Find the line with "<td style='padding: 10px;'>$20,000.00</td>" and the line with "<td style='padding: 10px;'>$32,270.00</td>" in the entries below; output exactly those two lines, every line between them, and no others.

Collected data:
******************************
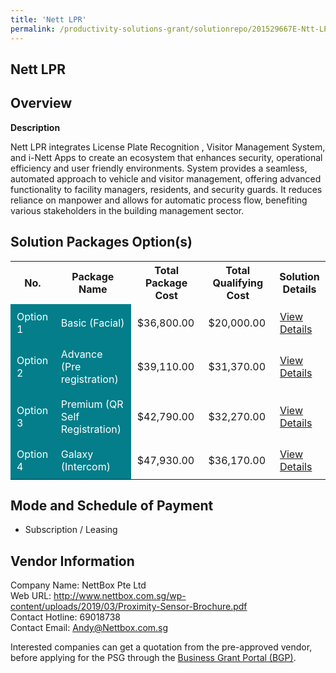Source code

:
 ```yaml
---
title: 'Nett LPR'
permalink: /productivity-solutions-grant/solutionrepo/201529667E-Ntt-LPR-G
---
```


## Nett LPR

## Overview

**Description**

Nett LPR integrates License Plate Recognition , Visitor Management System, and i-Nett Apps to create an ecosystem that enhances security, operational efficiency and user friendly environments. System provides a seamless, automated approach to vehicle and visitor management, offering advanced functionality to facility managers, residents, and security guards. It reduces reliance on manpower and allows for automatic process flow, benefiting various stakeholders in the building management sector.

## Solution Packages Option(s)

<table>
<tr>
<th><b>No.</b></th>
<th><b>Package Name</b></th>
<th><b>Total Package Cost</b></th>
<th><b>Total Qualifying Cost</b></th>
<th><b>Solution Details</b></th>
</tr>
<tr>
<td style='padding: 10px; background-color: #037E8A; color: #FFFFFF;'>Option 1</td>
<td style='padding: 10px; background-color: #037E8A; color: #FFFFFF;'>Basic (Facial)</td>
<td style='padding: 10px;'>$36,800.00</td>
<td style='padding: 10px;'>$20,000.00</td>
<td style='padding: 10px;'><a href='/images/psg/201529667E_20240061_17072025_Desensitised_Annex3_Part1.pdf' target='_blank'>View Details</a></td>
</tr>
<tr>
<td style='padding: 10px; background-color: #037E8A; color: #FFFFFF;'>Option 2</td>
<td style='padding: 10px; background-color: #037E8A; color: #FFFFFF;'>Advance (Pre registration) </td>
<td style='padding: 10px;'>$39,110.00</td>
<td style='padding: 10px;'>$31,370.00</td>
<td style='padding: 10px;'><a href='/images/psg/201529667E_20240061_17072025_Desensitised_Annex3_Part2.pdf' target='_blank'>View Details</a></td>
</tr>
<tr>
<td style='padding: 10px; background-color: #037E8A; color: #FFFFFF;'>Option 3</td>
<td style='padding: 10px; background-color: #037E8A; color: #FFFFFF;'>Premium (QR Self Registration)</td>
<td style='padding: 10px;'>$42,790.00</td>
<td style='padding: 10px;'>$32,270.00</td>
<td style='padding: 10px;'><a href='/images/psg/201529667E_20240061_17072025_Desensitised_Annex3_Part3.pdf' target='_blank'>View Details</a></td>
</tr>
<tr>
<td style='padding: 10px; background-color: #037E8A; color: #FFFFFF;'>Option 4</td>
<td style='padding: 10px; background-color: #037E8A; color: #FFFFFF;'>Galaxy (Intercom)</td>
<td style='padding: 10px;'>$47,930.00</td>
<td style='padding: 10px;'>$36,170.00</td>
<td style='padding: 10px;'><a href='/images/psg/201529667E_20240061_17072025_Desensitised_Annex3_Part4.pdf' target='_blank'>View Details</a></td>
</tr>
</table>

## Mode and Schedule of Payment

 - Subscription / Leasing

## Vendor Information

 Company Name: NettBox Pte Ltd<br>Web URL: http://www.nettbox.com.sg/wp-content/uploads/2019/03/Proximity-Sensor-Brochure.pdf <br>Contact Hotline: 69018738 <br>Contact Email: Andy@Nettbox.com.sg <br>

Interested companies can get a quotation from the pre-approved vendor, before applying for the PSG through the <a href='https://www.businessgrants.gov.sg/' target='_blank' rel='noopener'>Business Grant Portal (BGP)</a>.

<script src="/jquery/resize-tables.js"></script>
******************************
• [Solution]:
<td style='padding: 10px;'>$20,000.00</td>
<td style='padding: 10px;'><a href='/images/psg/201529667E_20240061_17072025_Desensitised_Annex3_Part1.pdf' target='_blank'>View Details</a></td>
</tr>
<tr>
<td style='padding: 10px; background-color: #037E8A; color: #FFFFFF;'>Option 2</td>
<td style='padding: 10px; background-color: #037E8A; color: #FFFFFF;'>Advance (Pre registration) </td>
<td style='padding: 10px;'>$39,110.00</td>
<td style='padding: 10px;'>$31,370.00</td>
<td style='padding: 10px;'><a href='/images/psg/201529667E_20240061_17072025_Desensitised_Annex3_Part2.pdf' target='_blank'>View Details</a></td>
</tr>
<tr>
<td style='padding: 10px; background-color: #037E8A; color: #FFFFFF;'>Option 3</td>
<td style='padding: 10px; background-color: #037E8A; color: #FFFFFF;'>Premium (QR Self Registration)</td>
<td style='padding: 10px;'>$42,790.00</td>
<td style='padding: 10px;'>$32,270.00</td>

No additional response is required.